Diese Praxis ist nicht illegal, aber Kreditkartenunternehmen mögen sie nicht. Sie haben nun Sicherheitsvorkehrungen getroffen, um zu verhindern, dass Kunden wiederholt Konten eröffnen und schließen.
Was ist Reverse Churning?
Churning tritt auf, wenn ein Makler, der für jeden Handel eine Provision erhält, viele Geschäfte tätigt, um die Provisionssumme zu erhöhen.

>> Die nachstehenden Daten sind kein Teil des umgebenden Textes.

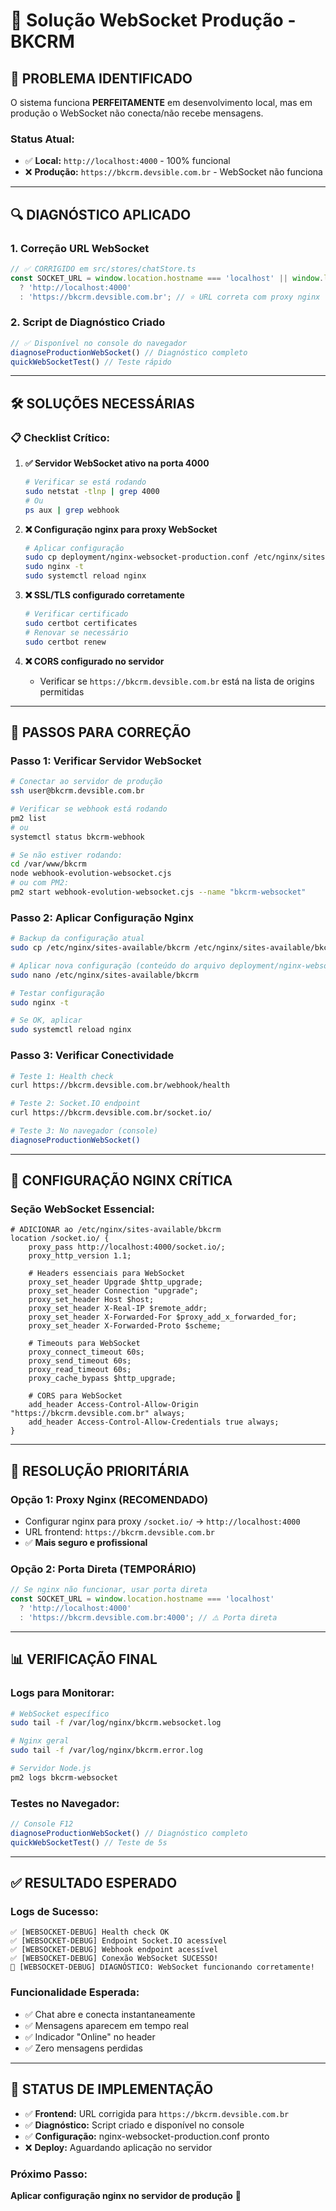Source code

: # 🔧 Solução WebSocket Produção - BKCRM

## 🎯 **PROBLEMA IDENTIFICADO**

O sistema funciona **PERFEITAMENTE** em desenvolvimento local, mas em produção o WebSocket não conecta/não recebe mensagens.

### **Status Atual:**
- ✅ **Local:** `http://localhost:4000` - 100% funcional
- ❌ **Produção:** `https://bkcrm.devsible.com.br` - WebSocket não funciona

---

## 🔍 **DIAGNÓSTICO APLICADO**

### **1. Correção URL WebSocket**
```typescript
// ✅ CORRIGIDO em src/stores/chatStore.ts
const SOCKET_URL = window.location.hostname === 'localhost' || window.location.hostname === '127.0.0.1' 
  ? 'http://localhost:4000' 
  : 'https://bkcrm.devsible.com.br'; // ⭐ URL correta com proxy nginx
```

### **2. Script de Diagnóstico Criado**
```javascript
// ✅ Disponível no console do navegador
diagnoseProductionWebSocket() // Diagnóstico completo
quickWebSocketTest() // Teste rápido
```

---

## 🛠️ **SOLUÇÕES NECESSÁRIAS**

### **📋 Checklist Crítico:**

1. **✅ Servidor WebSocket ativo na porta 4000**
   ```bash
   # Verificar se está rodando
   sudo netstat -tlnp | grep 4000
   # Ou
   ps aux | grep webhook
   ```

2. **❌ Configuração nginx para proxy WebSocket**
   ```bash
   # Aplicar configuração
   sudo cp deployment/nginx-websocket-production.conf /etc/nginx/sites-available/bkcrm
   sudo nginx -t
   sudo systemctl reload nginx
   ```

3. **❌ SSL/TLS configurado corretamente**
   ```bash
   # Verificar certificado
   sudo certbot certificates
   # Renovar se necessário
   sudo certbot renew
   ```

4. **❌ CORS configurado no servidor**
   - Verificar se `https://bkcrm.devsible.com.br` está na lista de origins permitidas

---

## 🔧 **PASSOS PARA CORREÇÃO**

### **Passo 1: Verificar Servidor WebSocket**
```bash
# Conectar ao servidor de produção
ssh user@bkcrm.devsible.com.br

# Verificar se webhook está rodando
pm2 list
# ou
systemctl status bkcrm-webhook

# Se não estiver rodando:
cd /var/www/bkcrm
node webhook-evolution-websocket.cjs
# ou com PM2:
pm2 start webhook-evolution-websocket.cjs --name "bkcrm-websocket"
```

### **Passo 2: Aplicar Configuração Nginx**
```bash
# Backup da configuração atual
sudo cp /etc/nginx/sites-available/bkcrm /etc/nginx/sites-available/bkcrm.backup

# Aplicar nova configuração (conteúdo do arquivo deployment/nginx-websocket-production.conf)
sudo nano /etc/nginx/sites-available/bkcrm

# Testar configuração
sudo nginx -t

# Se OK, aplicar
sudo systemctl reload nginx
```

### **Passo 3: Verificar Conectividade**
```bash
# Teste 1: Health check
curl https://bkcrm.devsible.com.br/webhook/health

# Teste 2: Socket.IO endpoint
curl https://bkcrm.devsible.com.br/socket.io/

# Teste 3: No navegador (console)
diagnoseProductionWebSocket()
```

---

## 🎯 **CONFIGURAÇÃO NGINX CRÍTICA**

### **Seção WebSocket Essencial:**
```nginx
# ADICIONAR ao /etc/nginx/sites-available/bkcrm
location /socket.io/ {
    proxy_pass http://localhost:4000/socket.io/;
    proxy_http_version 1.1;
    
    # Headers essenciais para WebSocket
    proxy_set_header Upgrade $http_upgrade;
    proxy_set_header Connection "upgrade";
    proxy_set_header Host $host;
    proxy_set_header X-Real-IP $remote_addr;
    proxy_set_header X-Forwarded-For $proxy_add_x_forwarded_for;
    proxy_set_header X-Forwarded-Proto $scheme;
    
    # Timeouts para WebSocket
    proxy_connect_timeout 60s;
    proxy_send_timeout 60s;
    proxy_read_timeout 60s;
    proxy_cache_bypass $http_upgrade;
    
    # CORS para WebSocket
    add_header Access-Control-Allow-Origin "https://bkcrm.devsible.com.br" always;
    add_header Access-Control-Allow-Credentials true always;
}
```

---

## 🚨 **RESOLUÇÃO PRIORITÁRIA**

### **Opção 1: Proxy Nginx (RECOMENDADO)**
- Configurar nginx para proxy `/socket.io/` → `http://localhost:4000`
- URL frontend: `https://bkcrm.devsible.com.br`
- ✅ **Mais seguro e profissional**

### **Opção 2: Porta Direta (TEMPORÁRIO)**
```typescript
// Se nginx não funcionar, usar porta direta
const SOCKET_URL = window.location.hostname === 'localhost' 
  ? 'http://localhost:4000' 
  : 'https://bkcrm.devsible.com.br:4000'; // ⚠️ Porta direta
```

---

## 📊 **VERIFICAÇÃO FINAL**

### **Logs para Monitorar:**
```bash
# WebSocket específico
sudo tail -f /var/log/nginx/bkcrm.websocket.log

# Nginx geral
sudo tail -f /var/log/nginx/bkcrm.error.log

# Servidor Node.js
pm2 logs bkcrm-websocket
```

### **Testes no Navegador:**
```javascript
// Console F12
diagnoseProductionWebSocket() // Diagnóstico completo
quickWebSocketTest() // Teste de 5s
```

---

## ✅ **RESULTADO ESPERADO**

### **Logs de Sucesso:**
```
✅ [WEBSOCKET-DEBUG] Health check OK
✅ [WEBSOCKET-DEBUG] Endpoint Socket.IO acessível  
✅ [WEBSOCKET-DEBUG] Webhook endpoint acessível
✅ [WEBSOCKET-DEBUG] Conexão WebSocket SUCESSO!
🎉 [WEBSOCKET-DEBUG] DIAGNÓSTICO: WebSocket funcionando corretamente!
```

### **Funcionalidade Esperada:**
- ✅ Chat abre e conecta instantaneamente
- ✅ Mensagens aparecem em tempo real
- ✅ Indicador "Online" no header
- ✅ Zero mensagens perdidas

---

## 🎯 **STATUS DE IMPLEMENTAÇÃO**

- ✅ **Frontend:** URL corrigida para `https://bkcrm.devsible.com.br`
- ✅ **Diagnóstico:** Script criado e disponível no console
- ✅ **Configuração:** nginx-websocket-production.conf pronto
- ❌ **Deploy:** Aguardando aplicação no servidor

### **Próximo Passo:**
**Aplicar configuração nginx no servidor de produção** 🚀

Reverse Churning tritt auf, wenn ein Makler, der eine Pauschalgebühr erhält, wenig oder gar nicht handelt, um diese Gebühr zu verdienen, die ein Prozentsatz des verwalteten Vermögens ist.
Um einen Schritt zurückzugehen: Anleger haben bei der Eröffnung eines Kontos bei einem Makler eine Wahl:
Ein Konto, das dem Makler eine Provision für jede Kauf- und Verkaufsorder zahlt, die für das Konto ausgeführt wird
Ein Konto, das dem Makler eine Pauschalprovision zahlt, die in der Regel zwischen 1 % und 3 % pro Jahr des gesamten verwalteten Vermögens liegt
Online- oder Discount-Broker berechnen eine Pauschalgebühr für jede Transaktion, wobei für bestimmte Transaktionen bis zu einer Grenze oft keine Gebühren anfallen. Dies ist die Do-it-yourself-Option ohne professionelle Beratung oder Verwaltung, obwohl Online-Broker zunehmend Premium-Dienstleistungen für diejenigen anbieten, die dies wünschen.
Im schlimmsten Fall könnte ein Anleger einen provisionsbasierten Makler verlassen, um übermäßige Transaktionsgebühren zu vermeiden, nur um ein Konto bei einem Pauschalgebühren-Makler zu eröffnen, der nichts tut, außer jedes Jahr einen Teil des Kontos abzuschöpfen.
Es ist vielleicht am besten für Anleger, die Kontrolle über ihre Konten zu behalten und Geschäfte zu genehmigen oder abzulehnen. Machen Sie auch von Anfang an klar, wie aktiv Sie die Verwaltung Ihres Portfolios erwarten.
Was ist Churning in der Versicherungsbranche?
Versicherungsvertreter arbeiten auf Provisionsbasis. Wenn sie versuchen, ihre eigenen Provisionen zu erhöhen, indem sie ihre Kunden überreden, Versicherungsprodukte zu wechseln, anstatt ihre bestehenden Policen automatisch zu verlängern, dann betreiben sie Churning.
Diese Praxis ist in den meisten Bundesstaaten illegal.